As hard as this passage is to consider with the destruction of the temple foretold and the distress of the world predicted and the personal consequences of harassment and hatred people face, Jesus ends with the gentle invitation to hold fast.  Jesus must have looked upon his beloved followers with tenderness as he said, “Still, not a hair on your heads will be lost.  By holding fast, you will gain your lives.”[4]  Notice that Jesus is not guaranteeing that nothing bad will happen to his followers.  But by holding fast to what is good, by holding fast to what is true and loving, we will ultimately gain our lives.  Because no matter what happens, our lives will have meaning and purpose.

This Gospel story reminded me of a famous commissioning prayer that is sometimes said before the benediction to end worship services.  The intention is to send the congregation out to go about the work God calls us to do.  After all, church is not just a building and a place where we physically go.  We are the church as the Body of Christ.  We show this understanding when we go forth out into this world that God loved into being and put our faith into action.  The hopeful words of the commissioning prayer sometimes said in our tradition are an adaptation of Paul’s farewell to the Thessalonians.  Perhaps you’ve heard them before:

Go forth into the world to serve God with gladness;
be of good courage;
hold fast to what is good;
render to no one evil for evil;
strengthen the fainthearted; support the weak;
help the afflicted; honor all people;
love and serve God, rejoicing in the power of the Holy Spirit.[5]

Every week we gather around the sanctuary here at Colchester Federated Church and hold hands in a circle to end our time of communal worship.  This was one of the liturgical elements in worship that we delayed bringing back because of the pandemic.  And this element was brought back, only this time with huge bottles of hand sanitizer added to our sacred space to help mitigate the spread of germs among us!  This act has come to be affectionately known around here as the “circle of friendship.”  When we gather around the sanctuary and hold hands, when we reach out to one another on less full Sundays, when we keep expanding the circle and making room for one more on full Sundays, this feels like our CFC version of holding fast to what is good. 
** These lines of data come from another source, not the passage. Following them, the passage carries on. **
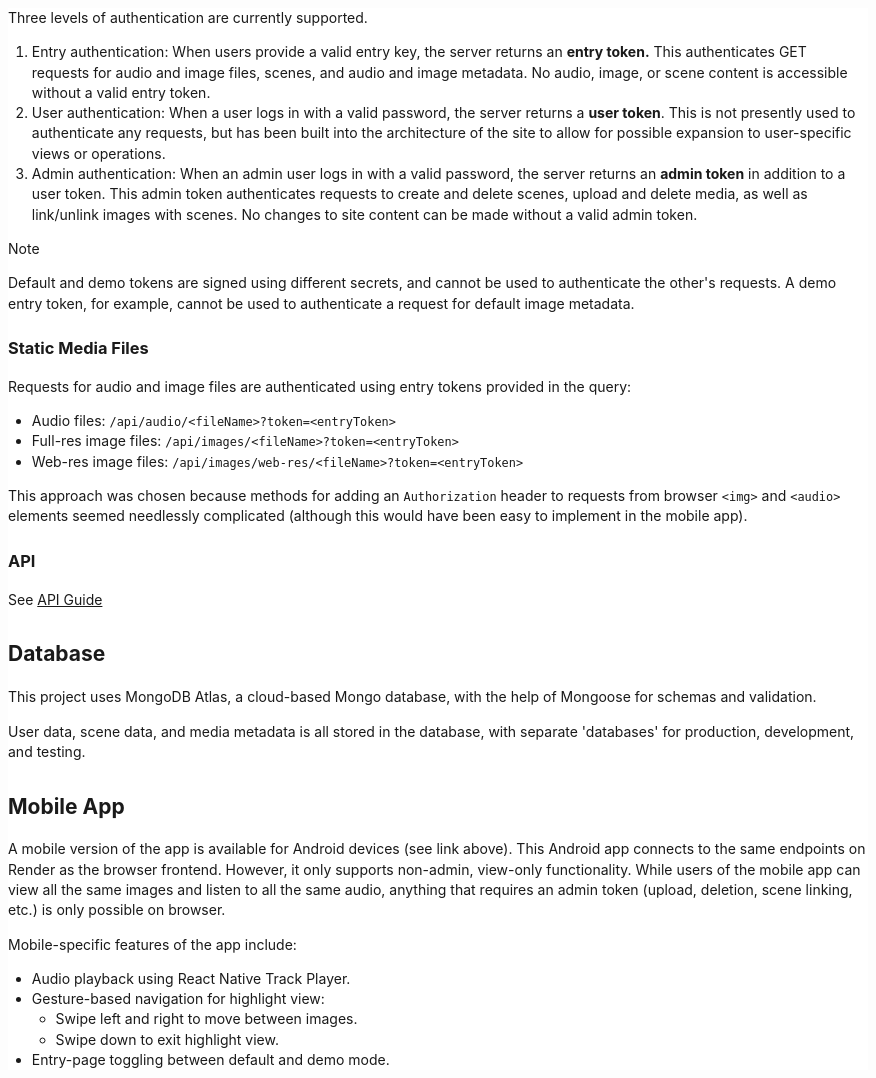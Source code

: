 Three levels of authentication are currently supported.
1. Entry authentication: When users provide a valid entry key, the server returns an **entry token.** This authenticates GET requests for audio and image files, scenes, and audio and image metadata. No audio, image, or scene content is accessible without a valid entry token.
2. User authentication: When a user logs in with a valid password, the server returns a **user token**. This is not presently used to authenticate any requests, but has been built into the architecture of the site to allow for possible expansion to user-specific views or operations.
3. Admin authentication: When an admin user logs in with a valid password, the server returns an **admin token** in addition to a user token. This admin token authenticates requests to create and delete scenes, upload and delete media, as well as link/unlink images with scenes. No changes to site content can be made without a valid admin token.

>[!NOTE]
>Default and demo tokens are signed using different secrets, and cannot be used to authenticate the other's requests. A demo entry token, for example, cannot be used to authenticate a request for default image metadata.

### Static Media Files

Requests for audio and image files are authenticated using entry tokens provided in the query:

- Audio files: `/api/audio/<fileName>?token=<entryToken>`
- Full-res image files: `/api/images/<fileName>?token=<entryToken>`
- Web-res image files: `/api/images/web-res/<fileName>?token=<entryToken>`

This approach was chosen because methods for adding an `Authorization` header to requests from browser `<img>` and `<audio>` elements seemed needlessly complicated (although this would have been easy to implement in the mobile app).

### API

See [API Guide](./API_guide.md)

## Database

This project uses MongoDB Atlas, a cloud-based Mongo database, with the help of Mongoose for schemas and validation.

User data, scene data, and media metadata is all stored in the database, with separate 'databases' for production, development, and testing.

## Mobile App

A mobile version of the app is available for Android devices (see link above). This Android app connects to the same endpoints on Render as the browser frontend. However, it only supports non-admin, view-only functionality. While users of the mobile app can view all the same images and listen to all the same audio, anything that requires an admin token (upload, deletion, scene linking, etc.) is only possible on browser.

Mobile-specific features of the app include:
- Audio playback using React Native Track Player.
- Gesture-based navigation for highlight view:
    - Swipe left and right to move between images.
    - Swipe down to exit highlight view.
- Entry-page toggling between default and demo mode.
When we leave this place, we go forth into the world not knowing what the week has in store.  Though there is power in being reminded that God’s blessing goes with us.  We see that here in this circle of friendship.  We physically hold fast to what is good.  We hold fast to each other individually, to our church family as a whole, and to this faith community both present here among us and those who are with us in spirit.  We hold fast to God’s presence in our lives.  We remember that holding fast is an invitation to not just be strengthened for our own faith journeys, but to extend that compassion to one another. 
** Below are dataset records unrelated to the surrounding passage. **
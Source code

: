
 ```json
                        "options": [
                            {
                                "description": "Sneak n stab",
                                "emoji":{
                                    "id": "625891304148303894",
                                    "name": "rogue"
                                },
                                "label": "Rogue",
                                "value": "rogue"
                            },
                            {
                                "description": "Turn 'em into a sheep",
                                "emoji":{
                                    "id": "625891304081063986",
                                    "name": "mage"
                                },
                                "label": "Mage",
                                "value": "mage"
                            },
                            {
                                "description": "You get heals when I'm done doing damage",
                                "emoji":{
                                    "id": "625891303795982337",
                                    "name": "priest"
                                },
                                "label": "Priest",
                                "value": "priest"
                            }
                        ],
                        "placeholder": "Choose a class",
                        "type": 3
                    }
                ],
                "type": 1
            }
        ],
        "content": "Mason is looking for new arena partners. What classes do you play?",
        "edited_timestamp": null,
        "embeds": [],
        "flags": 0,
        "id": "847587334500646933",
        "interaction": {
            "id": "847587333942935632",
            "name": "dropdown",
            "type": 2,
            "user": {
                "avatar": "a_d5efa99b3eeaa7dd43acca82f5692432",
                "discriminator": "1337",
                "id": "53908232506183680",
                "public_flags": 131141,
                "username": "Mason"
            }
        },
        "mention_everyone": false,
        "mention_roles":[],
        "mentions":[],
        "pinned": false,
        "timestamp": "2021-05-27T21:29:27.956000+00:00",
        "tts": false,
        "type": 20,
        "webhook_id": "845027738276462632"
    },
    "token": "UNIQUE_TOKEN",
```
Today we are invited to go forth into the world.  Serve God with gladness.  Be of good courage.  Hold fast to what is good.  Render to no one evil for evil.  Strengthen the fainthearted.  Support the weak.  Help the afflicted.  Honor all people.  Love and serve God.  Rejoice in the power of the Holy Spirit.  Thanks be to God.  Amen.


[1] Luke 21:6, CEB.
[2] Luke 17:20-21, CEB.
[3] Footnote on Luke 21:8-11 in The CEB Study Bible, pg. 155 NT.
[4] Luke 21:18-19, CEB.
[5] Commissioning in Service of Word and Sacrament I, United Church of Christ Book of Worship, pg. 53.